A parte le colorite dichiarazioni del capogruppo del Partito dei Sardi che ha annunciato di non “voler vivere in una colonia” (dimenticando di essere però solido e fedelissimo alleato dei colonizzatori), è sceso subito in campo il neonato polo dell’Autodeterminazione attraverso le dichiarazioni del suo portavoce Antony Muroni che ha chiesto al governatore Pigliaru di non firmare l’accordo: «Ogni passo compiuto verso la liberazione delle terre sarde occupate dalle servitù militari e sottoposte a invasive esercitazioni militari va salutato con soddisfazione. Detto questo, l’accordo di programma presentato ieri in Consiglio regionale dal presidente Pigliaru è tutt’altro che storico. E, quand’anche si concretizzasse, è anni luce lontano da quel che serve: il presidente Pigliaru è ancora in tempo a non firmarlo».

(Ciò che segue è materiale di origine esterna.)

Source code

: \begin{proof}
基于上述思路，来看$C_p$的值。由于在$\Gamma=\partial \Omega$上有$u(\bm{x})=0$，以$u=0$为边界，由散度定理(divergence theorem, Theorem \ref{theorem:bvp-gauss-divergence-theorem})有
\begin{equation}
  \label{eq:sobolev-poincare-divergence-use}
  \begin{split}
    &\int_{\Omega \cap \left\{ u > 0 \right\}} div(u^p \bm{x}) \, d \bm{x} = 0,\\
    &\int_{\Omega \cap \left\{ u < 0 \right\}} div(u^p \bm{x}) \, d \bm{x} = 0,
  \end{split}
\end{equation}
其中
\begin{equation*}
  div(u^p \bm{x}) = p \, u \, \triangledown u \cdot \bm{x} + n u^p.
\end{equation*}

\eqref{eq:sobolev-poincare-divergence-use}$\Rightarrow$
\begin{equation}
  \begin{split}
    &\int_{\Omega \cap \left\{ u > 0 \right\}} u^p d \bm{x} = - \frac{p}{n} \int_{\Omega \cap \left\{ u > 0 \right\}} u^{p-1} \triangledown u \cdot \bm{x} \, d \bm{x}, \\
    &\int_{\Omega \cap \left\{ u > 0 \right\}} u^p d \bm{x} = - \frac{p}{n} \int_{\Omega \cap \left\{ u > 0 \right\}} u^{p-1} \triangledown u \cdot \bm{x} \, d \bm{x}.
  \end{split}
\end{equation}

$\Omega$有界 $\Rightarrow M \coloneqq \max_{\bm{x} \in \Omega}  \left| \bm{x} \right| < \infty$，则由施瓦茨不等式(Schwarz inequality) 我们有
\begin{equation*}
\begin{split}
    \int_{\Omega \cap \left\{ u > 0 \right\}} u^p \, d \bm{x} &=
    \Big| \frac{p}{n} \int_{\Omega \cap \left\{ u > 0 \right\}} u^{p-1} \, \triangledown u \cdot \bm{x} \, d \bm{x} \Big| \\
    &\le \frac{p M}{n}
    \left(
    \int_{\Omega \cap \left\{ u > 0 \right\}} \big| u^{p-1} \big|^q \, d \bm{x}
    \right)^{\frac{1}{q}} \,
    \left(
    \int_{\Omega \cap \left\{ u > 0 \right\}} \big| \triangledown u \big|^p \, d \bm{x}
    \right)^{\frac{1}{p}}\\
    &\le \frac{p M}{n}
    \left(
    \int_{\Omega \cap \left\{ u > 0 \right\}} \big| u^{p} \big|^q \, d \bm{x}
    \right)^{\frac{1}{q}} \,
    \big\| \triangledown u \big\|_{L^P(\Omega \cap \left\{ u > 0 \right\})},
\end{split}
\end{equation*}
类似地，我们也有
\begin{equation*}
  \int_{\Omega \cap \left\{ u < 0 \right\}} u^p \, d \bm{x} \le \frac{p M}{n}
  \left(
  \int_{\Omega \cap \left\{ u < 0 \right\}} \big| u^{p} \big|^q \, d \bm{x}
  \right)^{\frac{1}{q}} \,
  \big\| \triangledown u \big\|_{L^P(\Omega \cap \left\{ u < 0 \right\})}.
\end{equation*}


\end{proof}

Il segretario del partito indipendentista ProGreS ha invece stabilito una equazione politica fra servitù e PD ricordando che gli esponenti di tale partito in Parlamento nel 2008 avevano protestato chiedendo la realizzazione di un’ulteriore servitù all’interno del poligono di Quirra (per la cronaca: Andrea Lulli, Siro Marrocu, Amalia Schirru, Giulio Calvisi, Caterina Pes, Paolo Fadda e Guido Melis). Il PD – argomenta Gianluca Collu – «sostiene come ha sempre fatto che gli interessi dell’esercito italiano e dei suoi alleati, ma soprattutto gli interessi economici e politici di multinazionali belliche come Finmeccanica e dei partiti ad essa collegata, non si possono mettere in discussione né ora né mai. E se le popolazioni locali o l’intera nazione sarda non sono dello stesso avviso, poco importa, si continui a sparare e a bombardare».

Collu torna anche sulla questione degli osservatori ambientali “indipendenti” sbandierati da Pigliaru come uno dei punti forti dell’accordo, ricordando come il Governo Renzi abbia approvato un «decreto legge che aumenta di fatto i limiti di “inquinamento consentito” delle aree militari per alcune sostanze fino a cento volte i valori attuali». Insomma, a che servono degli osservatori ambientali indipendenti se poi nei poligoni militari si può inquinare per decreto?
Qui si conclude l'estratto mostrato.